:: What is expected ::
Scan the records below for the string "that" and return every line where it appears.

[Stored records]
_ _ _ _

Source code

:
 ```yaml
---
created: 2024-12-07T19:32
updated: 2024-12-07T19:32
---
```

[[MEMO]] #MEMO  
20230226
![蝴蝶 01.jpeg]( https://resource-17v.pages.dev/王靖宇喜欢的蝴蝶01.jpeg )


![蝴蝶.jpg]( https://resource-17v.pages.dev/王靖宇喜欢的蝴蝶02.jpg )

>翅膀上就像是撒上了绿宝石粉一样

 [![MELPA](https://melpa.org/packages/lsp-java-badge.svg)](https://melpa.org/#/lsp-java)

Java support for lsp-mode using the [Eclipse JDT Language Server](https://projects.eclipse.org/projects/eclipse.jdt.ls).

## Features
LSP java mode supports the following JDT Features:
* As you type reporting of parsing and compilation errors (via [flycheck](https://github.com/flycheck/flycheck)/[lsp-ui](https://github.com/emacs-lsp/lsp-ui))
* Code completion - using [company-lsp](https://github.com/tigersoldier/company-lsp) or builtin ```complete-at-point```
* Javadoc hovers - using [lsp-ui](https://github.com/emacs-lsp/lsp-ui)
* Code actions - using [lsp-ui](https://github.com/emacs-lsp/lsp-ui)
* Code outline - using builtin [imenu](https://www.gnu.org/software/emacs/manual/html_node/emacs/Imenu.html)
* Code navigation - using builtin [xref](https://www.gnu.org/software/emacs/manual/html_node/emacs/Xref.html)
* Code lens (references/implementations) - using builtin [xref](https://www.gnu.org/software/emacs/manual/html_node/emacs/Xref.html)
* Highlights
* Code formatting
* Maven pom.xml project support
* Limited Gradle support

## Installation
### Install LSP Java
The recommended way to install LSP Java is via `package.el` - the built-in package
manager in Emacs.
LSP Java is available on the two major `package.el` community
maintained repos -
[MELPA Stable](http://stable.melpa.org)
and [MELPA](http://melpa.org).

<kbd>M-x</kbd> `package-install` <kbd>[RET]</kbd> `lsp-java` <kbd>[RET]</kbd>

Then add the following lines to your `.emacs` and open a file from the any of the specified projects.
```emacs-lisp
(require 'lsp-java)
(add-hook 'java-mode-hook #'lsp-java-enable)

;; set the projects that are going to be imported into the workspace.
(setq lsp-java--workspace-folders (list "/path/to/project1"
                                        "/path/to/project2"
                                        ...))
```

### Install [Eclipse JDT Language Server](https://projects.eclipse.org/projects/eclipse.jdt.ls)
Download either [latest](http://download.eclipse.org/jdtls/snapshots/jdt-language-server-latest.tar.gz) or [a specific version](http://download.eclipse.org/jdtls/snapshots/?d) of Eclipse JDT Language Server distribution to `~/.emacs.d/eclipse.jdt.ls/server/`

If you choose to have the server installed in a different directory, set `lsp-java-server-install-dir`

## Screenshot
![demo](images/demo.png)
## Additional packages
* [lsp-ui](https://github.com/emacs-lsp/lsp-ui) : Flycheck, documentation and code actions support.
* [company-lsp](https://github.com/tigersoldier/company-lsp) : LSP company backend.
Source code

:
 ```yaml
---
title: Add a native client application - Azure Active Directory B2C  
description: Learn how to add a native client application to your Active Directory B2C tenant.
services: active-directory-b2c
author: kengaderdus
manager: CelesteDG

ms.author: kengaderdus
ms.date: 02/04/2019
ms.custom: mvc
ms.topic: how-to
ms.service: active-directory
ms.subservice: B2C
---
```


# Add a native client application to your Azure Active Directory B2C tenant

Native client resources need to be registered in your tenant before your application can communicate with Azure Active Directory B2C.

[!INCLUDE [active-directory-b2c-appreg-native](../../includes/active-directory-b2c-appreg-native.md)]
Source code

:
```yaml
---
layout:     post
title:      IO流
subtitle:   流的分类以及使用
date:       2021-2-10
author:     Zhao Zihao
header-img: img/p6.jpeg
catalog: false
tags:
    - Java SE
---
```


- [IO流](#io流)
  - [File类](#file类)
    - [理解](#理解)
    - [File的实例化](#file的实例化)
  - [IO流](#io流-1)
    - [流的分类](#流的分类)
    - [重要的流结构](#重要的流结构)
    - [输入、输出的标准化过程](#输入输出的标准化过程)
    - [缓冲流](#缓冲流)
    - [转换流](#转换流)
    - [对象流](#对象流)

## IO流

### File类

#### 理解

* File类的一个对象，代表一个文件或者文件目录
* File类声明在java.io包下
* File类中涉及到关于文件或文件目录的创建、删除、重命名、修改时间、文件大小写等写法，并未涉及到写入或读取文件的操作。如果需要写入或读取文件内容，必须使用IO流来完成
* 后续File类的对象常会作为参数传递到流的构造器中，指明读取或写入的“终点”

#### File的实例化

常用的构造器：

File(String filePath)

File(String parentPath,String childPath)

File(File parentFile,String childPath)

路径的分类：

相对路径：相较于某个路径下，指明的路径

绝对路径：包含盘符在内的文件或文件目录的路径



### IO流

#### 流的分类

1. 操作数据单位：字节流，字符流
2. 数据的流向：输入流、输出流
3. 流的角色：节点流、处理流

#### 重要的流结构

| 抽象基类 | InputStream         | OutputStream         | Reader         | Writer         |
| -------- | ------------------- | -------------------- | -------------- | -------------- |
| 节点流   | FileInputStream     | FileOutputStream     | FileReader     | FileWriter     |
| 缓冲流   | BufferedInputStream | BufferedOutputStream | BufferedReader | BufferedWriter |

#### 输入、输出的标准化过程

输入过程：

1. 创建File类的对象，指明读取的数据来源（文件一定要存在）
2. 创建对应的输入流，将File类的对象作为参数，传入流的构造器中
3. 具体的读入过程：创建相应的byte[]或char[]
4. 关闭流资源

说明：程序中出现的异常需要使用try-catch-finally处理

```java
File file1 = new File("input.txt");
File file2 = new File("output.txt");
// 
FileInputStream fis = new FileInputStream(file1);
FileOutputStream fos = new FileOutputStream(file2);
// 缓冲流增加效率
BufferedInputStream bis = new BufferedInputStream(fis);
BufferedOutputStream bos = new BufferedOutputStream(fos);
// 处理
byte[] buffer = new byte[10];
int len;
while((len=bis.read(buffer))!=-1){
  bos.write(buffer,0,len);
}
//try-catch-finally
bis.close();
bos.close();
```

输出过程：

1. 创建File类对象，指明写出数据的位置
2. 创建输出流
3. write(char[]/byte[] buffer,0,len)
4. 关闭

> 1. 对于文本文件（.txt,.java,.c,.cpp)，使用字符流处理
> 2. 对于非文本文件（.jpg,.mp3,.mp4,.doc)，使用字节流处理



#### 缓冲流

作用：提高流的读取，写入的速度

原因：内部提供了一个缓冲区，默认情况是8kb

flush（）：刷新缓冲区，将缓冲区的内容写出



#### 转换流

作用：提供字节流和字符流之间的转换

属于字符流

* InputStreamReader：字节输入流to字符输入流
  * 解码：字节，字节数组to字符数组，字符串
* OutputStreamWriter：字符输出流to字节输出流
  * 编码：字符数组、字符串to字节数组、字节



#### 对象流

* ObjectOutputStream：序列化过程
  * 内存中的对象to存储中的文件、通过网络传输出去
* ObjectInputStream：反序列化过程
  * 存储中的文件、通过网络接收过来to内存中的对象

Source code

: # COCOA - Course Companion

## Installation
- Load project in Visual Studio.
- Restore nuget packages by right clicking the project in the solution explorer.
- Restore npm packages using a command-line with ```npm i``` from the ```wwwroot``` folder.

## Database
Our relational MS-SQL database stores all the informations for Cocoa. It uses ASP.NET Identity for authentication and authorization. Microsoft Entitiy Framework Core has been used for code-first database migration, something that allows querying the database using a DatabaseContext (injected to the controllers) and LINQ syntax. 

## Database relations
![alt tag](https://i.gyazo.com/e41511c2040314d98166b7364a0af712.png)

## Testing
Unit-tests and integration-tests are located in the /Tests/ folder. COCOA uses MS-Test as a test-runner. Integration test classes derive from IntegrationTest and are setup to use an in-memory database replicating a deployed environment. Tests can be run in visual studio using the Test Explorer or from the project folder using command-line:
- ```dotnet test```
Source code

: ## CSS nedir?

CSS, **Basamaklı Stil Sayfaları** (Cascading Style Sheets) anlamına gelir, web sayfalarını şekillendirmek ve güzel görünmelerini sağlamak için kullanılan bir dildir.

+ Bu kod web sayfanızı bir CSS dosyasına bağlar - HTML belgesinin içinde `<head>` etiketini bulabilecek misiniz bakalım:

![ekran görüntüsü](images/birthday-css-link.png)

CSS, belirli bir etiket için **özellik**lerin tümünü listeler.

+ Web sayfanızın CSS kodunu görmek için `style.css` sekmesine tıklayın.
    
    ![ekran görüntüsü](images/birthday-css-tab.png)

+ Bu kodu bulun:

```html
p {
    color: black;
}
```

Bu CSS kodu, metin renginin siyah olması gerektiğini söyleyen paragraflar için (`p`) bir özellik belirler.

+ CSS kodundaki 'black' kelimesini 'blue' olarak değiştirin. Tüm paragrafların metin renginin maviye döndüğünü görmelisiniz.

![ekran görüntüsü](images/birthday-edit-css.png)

_ _ _ _

:: Solution ::
;; set the projects that are going to be imported into the workspace.
Our relational MS-SQL database stores all the informations for Cocoa. It uses ASP.NET Identity for authentication and authorization. Microsoft Entitiy Framework Core has been used for code-first database migration, something that allows querying the database using a DatabaseContext (injected to the controllers) and LINQ syntax. 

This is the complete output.